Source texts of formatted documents
Segment Open

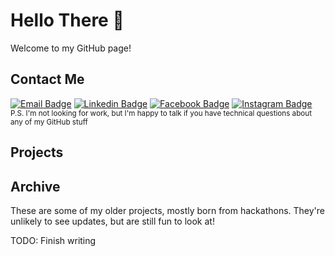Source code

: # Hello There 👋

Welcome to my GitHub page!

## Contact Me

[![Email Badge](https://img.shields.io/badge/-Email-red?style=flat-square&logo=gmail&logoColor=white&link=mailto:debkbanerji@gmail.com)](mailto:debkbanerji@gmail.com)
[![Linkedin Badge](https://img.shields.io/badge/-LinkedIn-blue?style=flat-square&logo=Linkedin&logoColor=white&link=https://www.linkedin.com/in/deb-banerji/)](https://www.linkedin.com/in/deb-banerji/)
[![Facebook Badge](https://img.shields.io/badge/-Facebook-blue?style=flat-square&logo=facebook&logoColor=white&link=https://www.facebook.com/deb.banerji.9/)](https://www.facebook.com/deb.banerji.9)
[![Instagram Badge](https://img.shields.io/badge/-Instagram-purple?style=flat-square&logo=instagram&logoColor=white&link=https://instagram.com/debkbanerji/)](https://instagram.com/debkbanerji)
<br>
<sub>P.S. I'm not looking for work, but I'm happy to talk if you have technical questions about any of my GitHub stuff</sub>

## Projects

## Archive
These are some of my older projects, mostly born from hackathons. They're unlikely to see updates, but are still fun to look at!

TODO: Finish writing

Segment Closed
Segment Open

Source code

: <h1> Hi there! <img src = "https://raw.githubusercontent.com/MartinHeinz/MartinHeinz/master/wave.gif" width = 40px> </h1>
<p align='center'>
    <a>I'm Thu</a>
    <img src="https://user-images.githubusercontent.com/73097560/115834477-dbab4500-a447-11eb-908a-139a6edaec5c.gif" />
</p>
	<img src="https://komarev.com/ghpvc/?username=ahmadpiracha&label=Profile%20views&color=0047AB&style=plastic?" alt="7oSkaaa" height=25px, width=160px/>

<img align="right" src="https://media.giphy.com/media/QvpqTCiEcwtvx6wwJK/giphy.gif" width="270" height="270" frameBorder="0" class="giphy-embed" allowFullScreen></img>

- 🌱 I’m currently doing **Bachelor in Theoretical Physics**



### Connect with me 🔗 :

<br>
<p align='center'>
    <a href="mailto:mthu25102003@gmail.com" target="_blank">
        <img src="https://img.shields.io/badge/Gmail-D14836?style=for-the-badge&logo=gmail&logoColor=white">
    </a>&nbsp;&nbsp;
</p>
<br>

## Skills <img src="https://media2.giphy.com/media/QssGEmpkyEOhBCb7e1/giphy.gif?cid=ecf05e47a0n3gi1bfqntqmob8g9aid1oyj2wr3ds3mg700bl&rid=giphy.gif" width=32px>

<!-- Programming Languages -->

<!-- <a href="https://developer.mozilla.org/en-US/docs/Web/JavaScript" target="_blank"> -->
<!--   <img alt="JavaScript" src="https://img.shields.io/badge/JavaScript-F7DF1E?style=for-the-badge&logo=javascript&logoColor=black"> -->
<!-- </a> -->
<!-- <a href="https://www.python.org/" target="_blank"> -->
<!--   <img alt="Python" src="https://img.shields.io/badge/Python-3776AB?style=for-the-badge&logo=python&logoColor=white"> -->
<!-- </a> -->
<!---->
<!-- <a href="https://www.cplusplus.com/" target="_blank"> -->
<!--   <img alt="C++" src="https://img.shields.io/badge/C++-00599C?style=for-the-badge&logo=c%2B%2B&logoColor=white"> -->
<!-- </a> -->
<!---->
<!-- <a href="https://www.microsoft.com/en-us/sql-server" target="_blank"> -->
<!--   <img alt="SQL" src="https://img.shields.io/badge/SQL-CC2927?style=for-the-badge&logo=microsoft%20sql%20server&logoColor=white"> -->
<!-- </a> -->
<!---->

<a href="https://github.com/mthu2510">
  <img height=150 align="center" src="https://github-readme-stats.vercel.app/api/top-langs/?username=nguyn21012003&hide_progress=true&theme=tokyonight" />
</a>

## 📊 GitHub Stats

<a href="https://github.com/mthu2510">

Segment Closed
Segment Open

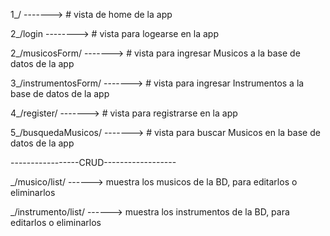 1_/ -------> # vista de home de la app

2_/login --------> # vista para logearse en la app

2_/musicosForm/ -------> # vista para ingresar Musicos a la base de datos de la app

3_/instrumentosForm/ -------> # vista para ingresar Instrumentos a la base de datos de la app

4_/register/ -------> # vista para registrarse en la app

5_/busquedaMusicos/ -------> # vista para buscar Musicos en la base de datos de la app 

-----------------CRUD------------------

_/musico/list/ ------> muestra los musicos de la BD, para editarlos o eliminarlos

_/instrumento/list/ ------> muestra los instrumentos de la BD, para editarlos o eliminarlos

Segment Closed

HOW TO COMPLETE THIS TASK:
Pick from the records each line that contains the word "ingresar" and show it.

OUTPUT OF THE EXERCISE:
2_/musicosForm/ -------> # vista para ingresar Musicos a la base de datos de la app
3_/instrumentosForm/ -------> # vista para ingresar Instrumentos a la base de datos de la app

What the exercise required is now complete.